I think most fair minded people would say Letby’s convictions, based on what we now know are at best, unsafe and deserve another look.
If Lucy Letby didn’t kill those babies, then what exactly are we accusing the managers of failing to stop?
Arresting people for not preventing a crime that may not have happened isn’t justice, it’s theatre.
Neonatal death is a grim, tragic part of life. Before we start putting people in handcuffs, we’d better be damn sure a crime took place and right now… who can say for certain, it has.
If we’re not careful, this will look less like accountability and more like a desperate search for scapegoats.
Unless the Letby convictions are upheld with renewed confidence and the causal chain to managerial inaction is proven, this pursuit of managers risks looking untimely and sinister.
This is a really delicate moment with justice and patience held in balance.
The arrests are for gross-negligence, manslaughter which applies when an individual owes a duty of care and breaches it through gross negligence.
It is a criminal charge and the threshold is; ‘beyond reasonable doubt’.
The Crown must first prove, each manager held a legal duty… such as overseeing neonatal care protocols.
The breach must be so severe it amounts to a ‘crime’ in law… such as ignoring reports of unusual baby collapses or failing to act if infant mortality spiked.
The prosecution must link managerial failings directly to specific infant deaths. For example if managers failed to investigate a cluster of collapses or delayed interventions that if done promptly could have saved lives.
It must be shown…
'...a reasonable manager in their position would have foreseen the risk of death from their inaction.'
Negligence must surpass mere incompetence, entering the domain of a serious disregard for safety.
Why have the arrest been made now? It’s difficult to say. Most likely to preserve emails and evidence chains.
Internal records, meeting minutes that might have shown warnings were dismissed or de-prioritised. Emails or memos revealing decisions to override or ignore safety protocols. NHS incident reports, statistics, documenting trends that were not acted upon.
There is also the issue of the ‘guiding hand’.
A manager or board member may not be ‘at the bedside’ but might be held responsible if their decisions (or indecision) shaped the culture or risk environment.
In effect, a guiding hand in dysfunction.
We are told managers were aware of safety concerns raised by consultants. It is alleged they discouraged escalation or whistleblowing and refused to remove Letby from duty or report her to the police.
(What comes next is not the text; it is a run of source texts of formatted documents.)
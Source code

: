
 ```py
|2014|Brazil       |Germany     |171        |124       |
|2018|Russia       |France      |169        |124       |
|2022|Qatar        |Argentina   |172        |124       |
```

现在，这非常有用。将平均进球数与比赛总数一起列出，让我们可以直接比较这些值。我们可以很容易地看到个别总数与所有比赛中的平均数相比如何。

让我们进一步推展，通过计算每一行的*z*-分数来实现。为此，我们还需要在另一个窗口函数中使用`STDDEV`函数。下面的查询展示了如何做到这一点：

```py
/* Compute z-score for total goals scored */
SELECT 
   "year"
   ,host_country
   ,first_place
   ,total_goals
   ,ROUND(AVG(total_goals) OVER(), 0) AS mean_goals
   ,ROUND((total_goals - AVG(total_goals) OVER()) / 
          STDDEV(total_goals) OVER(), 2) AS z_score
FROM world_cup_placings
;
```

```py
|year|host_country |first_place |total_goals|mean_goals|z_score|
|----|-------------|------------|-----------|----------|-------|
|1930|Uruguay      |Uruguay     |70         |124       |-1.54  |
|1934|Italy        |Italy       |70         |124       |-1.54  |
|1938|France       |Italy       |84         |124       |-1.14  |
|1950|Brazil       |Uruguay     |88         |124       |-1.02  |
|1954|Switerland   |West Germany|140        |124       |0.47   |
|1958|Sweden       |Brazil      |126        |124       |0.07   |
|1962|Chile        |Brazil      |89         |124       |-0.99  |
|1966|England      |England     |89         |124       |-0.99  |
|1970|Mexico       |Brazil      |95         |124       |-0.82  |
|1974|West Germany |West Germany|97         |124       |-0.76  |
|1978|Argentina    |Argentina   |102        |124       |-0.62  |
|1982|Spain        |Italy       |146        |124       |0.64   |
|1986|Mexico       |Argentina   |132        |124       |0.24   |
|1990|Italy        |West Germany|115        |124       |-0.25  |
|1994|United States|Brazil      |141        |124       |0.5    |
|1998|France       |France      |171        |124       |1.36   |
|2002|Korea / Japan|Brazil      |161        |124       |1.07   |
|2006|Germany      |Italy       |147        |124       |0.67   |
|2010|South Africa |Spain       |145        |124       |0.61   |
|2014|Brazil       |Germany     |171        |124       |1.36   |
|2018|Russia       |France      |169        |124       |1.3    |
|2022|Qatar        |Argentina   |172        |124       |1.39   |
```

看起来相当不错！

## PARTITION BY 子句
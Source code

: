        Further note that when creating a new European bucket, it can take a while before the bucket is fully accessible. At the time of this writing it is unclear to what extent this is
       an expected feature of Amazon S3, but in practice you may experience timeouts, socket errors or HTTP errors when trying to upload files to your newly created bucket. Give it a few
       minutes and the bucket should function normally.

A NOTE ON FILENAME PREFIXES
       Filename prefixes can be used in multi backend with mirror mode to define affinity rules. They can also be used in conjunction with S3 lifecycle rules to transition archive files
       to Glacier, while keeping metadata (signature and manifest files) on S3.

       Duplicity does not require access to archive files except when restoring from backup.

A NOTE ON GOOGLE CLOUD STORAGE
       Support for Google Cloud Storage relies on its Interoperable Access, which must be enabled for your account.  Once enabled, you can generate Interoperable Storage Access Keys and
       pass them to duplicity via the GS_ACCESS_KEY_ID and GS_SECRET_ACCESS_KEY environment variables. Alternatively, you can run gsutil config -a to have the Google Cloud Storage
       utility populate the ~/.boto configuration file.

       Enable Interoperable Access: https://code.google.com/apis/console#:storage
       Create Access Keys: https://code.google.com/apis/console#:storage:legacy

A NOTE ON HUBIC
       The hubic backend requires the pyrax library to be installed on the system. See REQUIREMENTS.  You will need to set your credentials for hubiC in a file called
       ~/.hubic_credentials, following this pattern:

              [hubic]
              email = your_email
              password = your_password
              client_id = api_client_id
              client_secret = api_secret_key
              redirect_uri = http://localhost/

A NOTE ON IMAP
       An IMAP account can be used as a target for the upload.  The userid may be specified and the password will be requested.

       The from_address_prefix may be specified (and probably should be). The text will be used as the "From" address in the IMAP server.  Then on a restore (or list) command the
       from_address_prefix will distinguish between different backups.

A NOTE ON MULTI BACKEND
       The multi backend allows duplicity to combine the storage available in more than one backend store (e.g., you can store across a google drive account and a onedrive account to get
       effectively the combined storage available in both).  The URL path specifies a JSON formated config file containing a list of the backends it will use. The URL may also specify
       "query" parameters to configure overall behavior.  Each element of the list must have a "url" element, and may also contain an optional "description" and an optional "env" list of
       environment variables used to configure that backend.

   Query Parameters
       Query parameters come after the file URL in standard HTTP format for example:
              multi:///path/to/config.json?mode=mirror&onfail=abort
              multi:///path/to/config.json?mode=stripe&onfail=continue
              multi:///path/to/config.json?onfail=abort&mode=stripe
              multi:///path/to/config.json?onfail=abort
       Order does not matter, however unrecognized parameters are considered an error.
It is claimed they prioritised reputation or internal politics over patient safety. If proven, this could be framed as the ‘guiding hand of negligence’. People whose decisions enabled avoidable deaths.
In the history of NHS management this is a very significant moment.
The legal threshold is high. Poor management or vague suspicion won’t do. It requires demonstrating that leaders actively risked lives through serious negligence.
Neonatal deaths are sadly not rare.
- The expected NHS benchmark is ~2.9 neonatal deaths per 1,000 live births.
- Full‑term infants; ~0.5 per 1,000.
- Extremely preterm, orders of magnitude higher; ~780 per 1,000.
The Countess of Chester had elevated figures; 1.91 vs 1.27 per 1,000 in 2015.
As a result, the hospital commissioned a RCPCH review in 2016. It confirmed system level improvements, no criminal negligence or identifying causes.
Medical ambiguity, clinical complexity, forensic limitations make causation difficult to divine.
Proving someone’s management decisions caused a baby’s death in a neonatal unit, beyond reasonable doubt is extremely difficult, even with abnormal statistical clusters.
If this case is pursued it will redefine management relationships with clinicians.
In the NHS there is no room for poor management neither for bad clinicians. We all know because of workforce issues, historic funding problems and investment, parts of the NHS are probably not safe.
Nurses and midwives write to me regularly with stories of unsafe staffing.
Doctors tell me of near misses with clunky IT systems and path reports.
Managers email about dangerous estates and impossible resource allocation problems.
The NHS is fraught with dangers, the guiding hand for which can often be traced to a desk in Whitehall.
And…
... let’s not forget…
... buried in all this tension and accusation, and investigation are the families of the babies...
... for whom it now seems closure is to be pushed even further away.